A. Additional Background
The People moved in limine to exclude any argument that Tindall
could not be convicted of violating sections 11359 and 11366 because
these statutes allegedly infringed his First Amendment right to free
exercise of religion to use cannabis as a religious sacrament. After
Tindall argued it would be improper to preclude a religious freedom
defense, the People agreed that religion could come in for purposes of
context but that the defense should be precluded from arguing that
there was any religious exemption for the alleged criminal conduct.
The court partially granted the motion. It allowed testimony that
Tindall had marijuana as part of his free exercise of religion but he
could not claim a defense that religious freedom permitted him to
violate the law. The court cautioned the People that they needed to
object to any testimony inconsistent with the court’s ruling. After
defense counsel sought clarification, the court indicated it would allow
limited testimony to negate the specific intent to sell, give away, or use
cannabis. Ultimately, the court granted the motion in part and denied
it in part, subject to a possible Evidence Code section 402 hearing to
determine whether proposed testimony was admissible under its ruling.
B. Analysis
Tindall argues the trial court erred by excluding testimony or
argument that his right to freely exercise his religion allowed him to
maintain a church and engage in activities that would otherwise violate
4
sections 11359 and 11366. He contends these statutes are not neutral
laws of general applicability and any burden they impose on his
religious freedom must be evaluated under strict scrutiny. He also
claims he should have been allowed to argue he possessed a religious
exemption to section 11366 under the Religious Land Use and
Institutionalized Persons Act (RLUIPA; 42 U.S.C. § 2000cc et seq.)
because section 11366 regulated the use of Jah Healing as a church and
doing so placed a substantial burden on his religious exercise in
violation of RLUIPA.
Tindall’s primary contention is that the trial court erred by
excluding testimony or argument that sections 11359 and 11366
burdened his ability to exercise his religion. Unlawful possession of
marijuana for sale under section 11359 requires proof that the
defendant possessed the marijuana with the intent of selling it and had
knowledge of both its presence and its illegal character. (People v.

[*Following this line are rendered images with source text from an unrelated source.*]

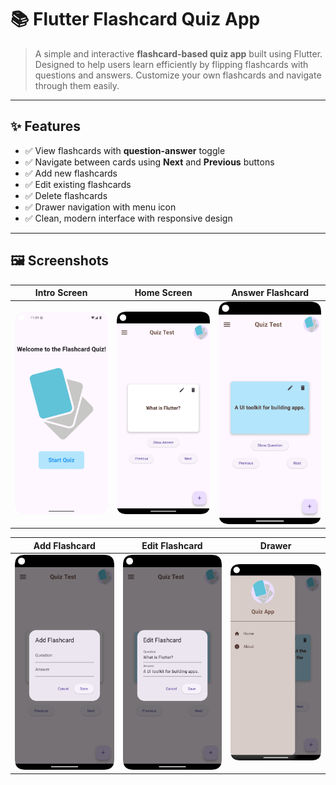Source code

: # 📚 Flutter Flashcard Quiz App

>A simple and interactive **flashcard-based quiz app** built using Flutter. Designed to help users learn efficiently by flipping flashcards with questions and answers. Customize your own flashcards and navigate through them easily.

---

## ✨ Features

- ✅ View flashcards with **question-answer** toggle
- ✅ Navigate between cards using **Next** and **Previous** buttons
- ✅ Add new flashcards
- ✅ Edit existing flashcards
- ✅ Delete flashcards
- ✅ Drawer navigation with menu icon
- ✅ Clean, modern interface with responsive design


---

## 🖼️ Screenshots

| Intro Screen              | Home Screen              | Answer Flashcard        |
|---------------------------|--------------------------|-------------------------|
| ![intro](ui_images/1.png) | ![home](ui_images/2.png) | ![ans](ui_images/3.png) |

| Add Flashcard           | Edit Flashcard           | Drawer                     |
|-------------------------|--------------------------|----------------------------|
| ![add](ui_images/5.png) | ![edit](ui_images/4.png) | ![drawer](ui_images/6.png) |
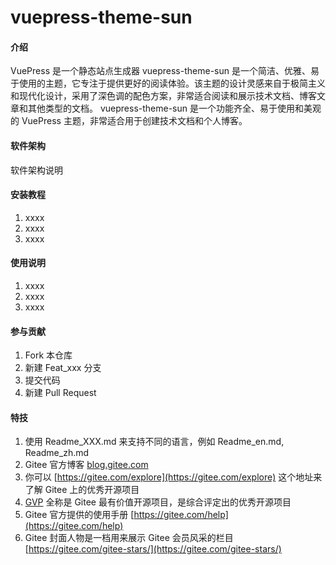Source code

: # vuepress-theme-sun

#### 介绍
VuePress 是一个静态站点生成器
vuepress-theme-sun 是一个简洁、优雅、易于使用的主题，它专注于提供更好的阅读体验。该主题的设计灵感来自于极简主义和现代化设计，采用了深色调的配色方案，非常适合阅读和展示技术文档、博客文章和其他类型的文档。
vuepress-theme-sun 是一个功能齐全、易于使用和美观的 VuePress 主题，非常适合用于创建技术文档和个人博客。

#### 软件架构
软件架构说明


#### 安装教程

1.  xxxx
2.  xxxx
3.  xxxx

#### 使用说明

1.  xxxx
2.  xxxx
3.  xxxx

#### 参与贡献

1.  Fork 本仓库
2.  新建 Feat_xxx 分支
3.  提交代码
4.  新建 Pull Request


#### 特技

1.  使用 Readme\_XXX.md 来支持不同的语言，例如 Readme\_en.md, Readme\_zh.md
2.  Gitee 官方博客 [blog.gitee.com](https://blog.gitee.com)
3.  你可以 [https://gitee.com/explore](https://gitee.com/explore) 这个地址来了解 Gitee 上的优秀开源项目
4.  [GVP](https://gitee.com/gvp) 全称是 Gitee 最有价值开源项目，是综合评定出的优秀开源项目
5.  Gitee 官方提供的使用手册 [https://gitee.com/help](https://gitee.com/help)
6.  Gitee 封面人物是一档用来展示 Gitee 会员风采的栏目 [https://gitee.com/gitee-stars/](https://gitee.com/gitee-stars/)
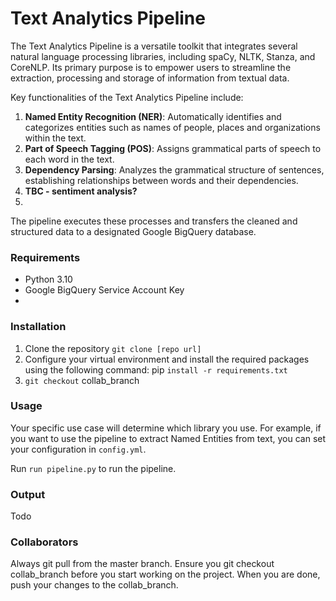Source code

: # Text Analytics Pipeline

The Text Analytics Pipeline is a versatile toolkit that integrates several natural language processing libraries, including spaCy, NLTK, Stanza, and CoreNLP. Its primary purpose is to empower users to streamline the extraction, processing and storage of information from textual data.

Key functionalities of the Text Analytics Pipeline include:

1. **Named Entity Recognition (NER)**: Automatically identifies and categorizes entities such as names of people, places and organizations within the text.
2. **Part of Speech Tagging (POS)**: Assigns grammatical parts of speech to each word in the text.
3. **Dependency Parsing**: Analyzes the grammatical structure of sentences, establishing relationships between words and their dependencies.
4. **TBC - sentiment analysis?**
5. 

The pipeline executes these processes and  transfers the cleaned and structured data to a designated Google BigQuery database.

### Requirements
- Python 3.10
- Google BigQuery Service Account Key
- 

### Installation
1. Clone the repository `git clone [repo url]`
2. Configure your virtual environment and install the required packages using the following command:
   pip `install -r requirements.txt`
3. `git checkout` collab_branch

### Usage
Your specific use case will determine which library you use. For example, if you want to use the pipeline to extract Named Entities from text, you can set your configuration in `config.yml`.

Run `run pipeline.py` to run the pipeline. 

### Output
Todo

### Collaborators
Always git pull from the master branch. Ensure you git checkout collab_branch before you start working on the project.
When you are done, push your changes to the collab_branch.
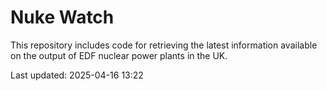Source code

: # Nuke Watch

This repository includes code for retrieving the latest information available on the output of EDF nuclear power plants in the UK.

Last updated: 2025-04-16 13:22
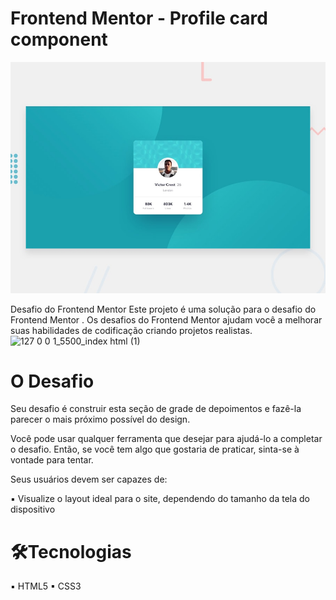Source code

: # Frontend Mentor - Profile card component

![Design preview for the Profile card component coding challenge](./design/desktop-preview.jpg)

Desafio do Frontend Mentor
Este projeto é uma solução para o desafio do Frontend Mentor .
Os desafios do Frontend Mentor ajudam você a melhorar suas habilidades de codificação criando projetos realistas.
![127 0 0 1_5500_index html (1)](https://user-images.githubusercontent.com/84874660/185752727-ba5eb7bb-e04d-4912-846b-72f353a05a0b.png)
# O Desafio
Seu desafio é construir esta seção de grade de depoimentos e fazê-la parecer o mais próximo possível do design.

Você pode usar qualquer ferramenta que desejar para ajudá-lo a completar o desafio. Então, se você tem algo que gostaria de praticar, sinta-se à vontade para tentar.

Seus usuários devem ser capazes de:

▪ Visualize o layout ideal para o site, dependendo do tamanho da tela do dispositivo

# 🛠Tecnologias

▪ HTML5
▪ CSS3
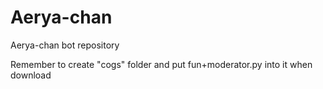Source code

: # Aerya-chan
Aerya-chan bot repository

Remember to create "cogs" folder and put fun+moderator.py into it when download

Harris (2000) 83 Cal.App.4th 371, 374; CALCRIM No. 2352.) Section
11366 criminalizes (a) opening or maintaining a place (b) “with a
purpose of continuously or repeatedly using it for selling, giving away,
or using a controlled substance.” (People v. Hawkins (2004) 124
Cal.App.4th 675, 680; CALCRIM 2440.) Here, the court instructed the
jury that Tindall was guilty only if he maintained the place for selling or
giving away cannabis. Accordingly, the jury was expressly precluded
from convicting him based solely on cannabis consumption.
“The Free Exercise Clause of the First Amendment, applicable to
the States under the Fourteenth Amendment, provides that ‘Congress
shall make no law . . . prohibiting the free exercise’ of religion.” (Fulton
v. City of Philadelphia (2021) 593 U.S. 522, 532.) Nonetheless, an
5
individual’s religious beliefs do not excuse “compliance with an
otherwise valid law prohibiting conduct that the State is free to
regulate.” (Employment Div., Dept. of Human Resources of Oregon v.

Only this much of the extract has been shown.